The FDIC separately also unveiled a revised formula for measuring the risk factors used to determine individual bank assessments to support its deposit insurance fund.

In a notice of proposed rulemaking, the FDIC sought to clear up confusion about one element of the receivership process, which the Dodd-Frank Act created as an alternative to bankruptcy for large systemically important financial institutions.

One way the process differs is that in a traditional bankruptcy open contracts usually are cancelled.
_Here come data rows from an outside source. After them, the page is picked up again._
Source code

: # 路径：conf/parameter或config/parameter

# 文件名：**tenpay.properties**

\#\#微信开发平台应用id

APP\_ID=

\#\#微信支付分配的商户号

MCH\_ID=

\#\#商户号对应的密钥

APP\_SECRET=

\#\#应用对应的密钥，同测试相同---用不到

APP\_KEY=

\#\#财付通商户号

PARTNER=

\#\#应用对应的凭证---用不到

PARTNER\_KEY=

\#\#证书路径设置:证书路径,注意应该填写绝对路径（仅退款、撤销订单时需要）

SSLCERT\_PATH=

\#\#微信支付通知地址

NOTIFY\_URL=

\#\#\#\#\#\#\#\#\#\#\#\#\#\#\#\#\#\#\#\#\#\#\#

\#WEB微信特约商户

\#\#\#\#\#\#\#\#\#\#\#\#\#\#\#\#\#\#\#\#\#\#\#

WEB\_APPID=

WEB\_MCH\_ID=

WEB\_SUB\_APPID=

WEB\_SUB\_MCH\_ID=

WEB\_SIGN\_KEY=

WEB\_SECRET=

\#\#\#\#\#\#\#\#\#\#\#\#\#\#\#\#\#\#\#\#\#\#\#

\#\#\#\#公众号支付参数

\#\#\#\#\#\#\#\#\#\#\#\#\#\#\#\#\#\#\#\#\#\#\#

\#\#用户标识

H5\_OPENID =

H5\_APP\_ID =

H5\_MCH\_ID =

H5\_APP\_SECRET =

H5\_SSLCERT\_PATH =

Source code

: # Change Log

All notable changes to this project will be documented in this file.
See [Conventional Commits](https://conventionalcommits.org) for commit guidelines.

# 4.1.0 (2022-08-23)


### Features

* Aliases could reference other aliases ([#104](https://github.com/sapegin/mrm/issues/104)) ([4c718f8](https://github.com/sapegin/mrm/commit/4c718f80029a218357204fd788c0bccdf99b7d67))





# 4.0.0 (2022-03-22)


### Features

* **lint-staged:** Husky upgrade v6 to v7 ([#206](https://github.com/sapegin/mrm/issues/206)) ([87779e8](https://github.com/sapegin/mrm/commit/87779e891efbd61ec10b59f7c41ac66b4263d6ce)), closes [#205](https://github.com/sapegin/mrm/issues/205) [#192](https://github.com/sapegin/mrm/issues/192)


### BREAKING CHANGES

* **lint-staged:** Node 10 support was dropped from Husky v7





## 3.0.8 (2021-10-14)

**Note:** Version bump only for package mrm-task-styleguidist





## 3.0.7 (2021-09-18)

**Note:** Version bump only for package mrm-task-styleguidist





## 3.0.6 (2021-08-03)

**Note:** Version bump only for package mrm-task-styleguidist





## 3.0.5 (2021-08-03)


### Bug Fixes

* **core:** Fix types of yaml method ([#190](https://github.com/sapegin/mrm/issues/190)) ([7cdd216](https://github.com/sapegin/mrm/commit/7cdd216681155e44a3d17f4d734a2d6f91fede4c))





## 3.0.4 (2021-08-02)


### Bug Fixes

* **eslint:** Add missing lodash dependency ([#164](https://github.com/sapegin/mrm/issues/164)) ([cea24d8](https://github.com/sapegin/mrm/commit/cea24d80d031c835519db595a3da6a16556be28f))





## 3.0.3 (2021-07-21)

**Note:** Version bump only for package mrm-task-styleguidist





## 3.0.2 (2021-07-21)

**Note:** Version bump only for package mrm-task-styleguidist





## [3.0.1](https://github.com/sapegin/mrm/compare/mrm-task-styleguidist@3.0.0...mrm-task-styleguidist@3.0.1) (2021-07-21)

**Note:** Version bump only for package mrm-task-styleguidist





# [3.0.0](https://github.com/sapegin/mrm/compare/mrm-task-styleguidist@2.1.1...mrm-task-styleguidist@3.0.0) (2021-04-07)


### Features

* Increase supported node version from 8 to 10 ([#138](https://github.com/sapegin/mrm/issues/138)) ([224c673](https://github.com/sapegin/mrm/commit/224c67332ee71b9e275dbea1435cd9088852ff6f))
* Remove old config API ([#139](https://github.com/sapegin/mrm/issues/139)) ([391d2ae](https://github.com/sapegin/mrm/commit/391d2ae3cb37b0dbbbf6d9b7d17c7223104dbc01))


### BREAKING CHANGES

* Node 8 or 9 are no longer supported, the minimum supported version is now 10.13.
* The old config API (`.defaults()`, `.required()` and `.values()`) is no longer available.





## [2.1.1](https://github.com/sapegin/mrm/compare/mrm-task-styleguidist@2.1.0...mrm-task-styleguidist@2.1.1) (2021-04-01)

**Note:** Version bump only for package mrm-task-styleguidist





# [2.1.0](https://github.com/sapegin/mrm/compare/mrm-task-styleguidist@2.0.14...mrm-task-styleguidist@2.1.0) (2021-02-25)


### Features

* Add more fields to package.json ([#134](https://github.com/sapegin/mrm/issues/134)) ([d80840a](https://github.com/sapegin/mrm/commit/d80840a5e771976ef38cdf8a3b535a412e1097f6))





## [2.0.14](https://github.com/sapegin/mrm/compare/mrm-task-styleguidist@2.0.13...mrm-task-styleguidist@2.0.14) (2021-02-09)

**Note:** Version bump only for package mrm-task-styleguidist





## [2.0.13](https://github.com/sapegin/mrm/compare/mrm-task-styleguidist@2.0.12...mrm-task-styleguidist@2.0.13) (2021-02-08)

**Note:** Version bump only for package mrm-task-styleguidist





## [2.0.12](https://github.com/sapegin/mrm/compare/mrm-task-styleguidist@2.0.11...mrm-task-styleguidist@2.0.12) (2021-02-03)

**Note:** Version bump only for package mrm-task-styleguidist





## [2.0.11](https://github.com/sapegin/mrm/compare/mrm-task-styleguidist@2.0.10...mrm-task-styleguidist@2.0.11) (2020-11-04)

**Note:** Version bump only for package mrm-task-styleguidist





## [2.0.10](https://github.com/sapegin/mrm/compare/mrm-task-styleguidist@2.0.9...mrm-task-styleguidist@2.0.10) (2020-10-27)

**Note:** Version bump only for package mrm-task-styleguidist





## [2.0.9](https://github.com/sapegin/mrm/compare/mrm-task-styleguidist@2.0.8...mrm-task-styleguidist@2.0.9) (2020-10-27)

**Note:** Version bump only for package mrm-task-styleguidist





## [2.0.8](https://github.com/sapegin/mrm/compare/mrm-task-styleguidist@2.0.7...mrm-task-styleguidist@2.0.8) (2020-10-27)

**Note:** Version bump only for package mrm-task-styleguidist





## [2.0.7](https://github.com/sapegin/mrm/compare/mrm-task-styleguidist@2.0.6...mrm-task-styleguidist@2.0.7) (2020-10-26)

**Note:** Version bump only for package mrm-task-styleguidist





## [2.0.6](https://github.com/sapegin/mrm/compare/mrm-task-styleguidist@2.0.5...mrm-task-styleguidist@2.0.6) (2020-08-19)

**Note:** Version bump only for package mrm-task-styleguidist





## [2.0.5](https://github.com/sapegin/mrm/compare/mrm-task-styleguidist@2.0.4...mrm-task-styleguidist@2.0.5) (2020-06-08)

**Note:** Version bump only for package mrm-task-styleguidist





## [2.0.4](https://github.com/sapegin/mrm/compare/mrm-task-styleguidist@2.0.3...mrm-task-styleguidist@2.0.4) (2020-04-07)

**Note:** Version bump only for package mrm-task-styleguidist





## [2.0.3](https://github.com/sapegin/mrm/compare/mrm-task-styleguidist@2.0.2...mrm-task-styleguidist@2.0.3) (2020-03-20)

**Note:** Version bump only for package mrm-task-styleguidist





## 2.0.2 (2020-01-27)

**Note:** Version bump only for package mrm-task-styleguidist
There has been criticism that the result would hurt already financially stressed companies, which may have to close out the contracts at fire sale prices.

The resolution process the FDIC is proposing instead would allow big financial institutions to follow the same model the FDIC uses for banks and other insured depository institutions that fail: The FDIC can either cancel contracts or keep them open either in receivership or in a bridge company, depending on which approach results in the lowest cost to taxpayers.

FDIC officials said Tuesday that the new rule is intended to address situations in which the FDIC takes over a parent holding company, but lets some or all of the failed company's operating subsidiaries continue to operate.

Often those operating subsidiaries have contracts -- for instance for data processing -- making the parent ultimately responsible for payment. Under bankruptcy, financial failure of the parent can result in cancellation of the contract.

The proposed rulemaking would allow the FDIC authority to maintain the subsidiary's contracts, even if the subsidiary itself wasn't part of the receivership process.

Under the proposal, the FDIC would have to issue a notice of its intention within one business day of taking over a holding company, but could do so by a notice on its website.

The FDIC is seeking comment on the proposal.

In a second notice of proposed rulemaking, the FDIC addressed for the third time concerns about its original method of allocating how much individual big banks must contribute to the deposit fund. The allocations are based on an analysis of the riskiness of each institution's loan profile. The allocation rules cover the 107 banks with more than $10 billion in assets.

The banking industry had complained that the FDIC's previous attempt to more closely tie the payments to risk was unworkable because banks would have had to use statistical information from customers that banks don't commonly collect.

FDIC officials said the new method measures similar risks -- high levels of subprime loans, the amount of higher-risk commercial and securities loans securitizations and other high-risk loans. But they said the new method uses commonly tracked indicators to make the assessments. The FDIC also exempted commercial loans of under $5 million from the higher-risk commercial loan category.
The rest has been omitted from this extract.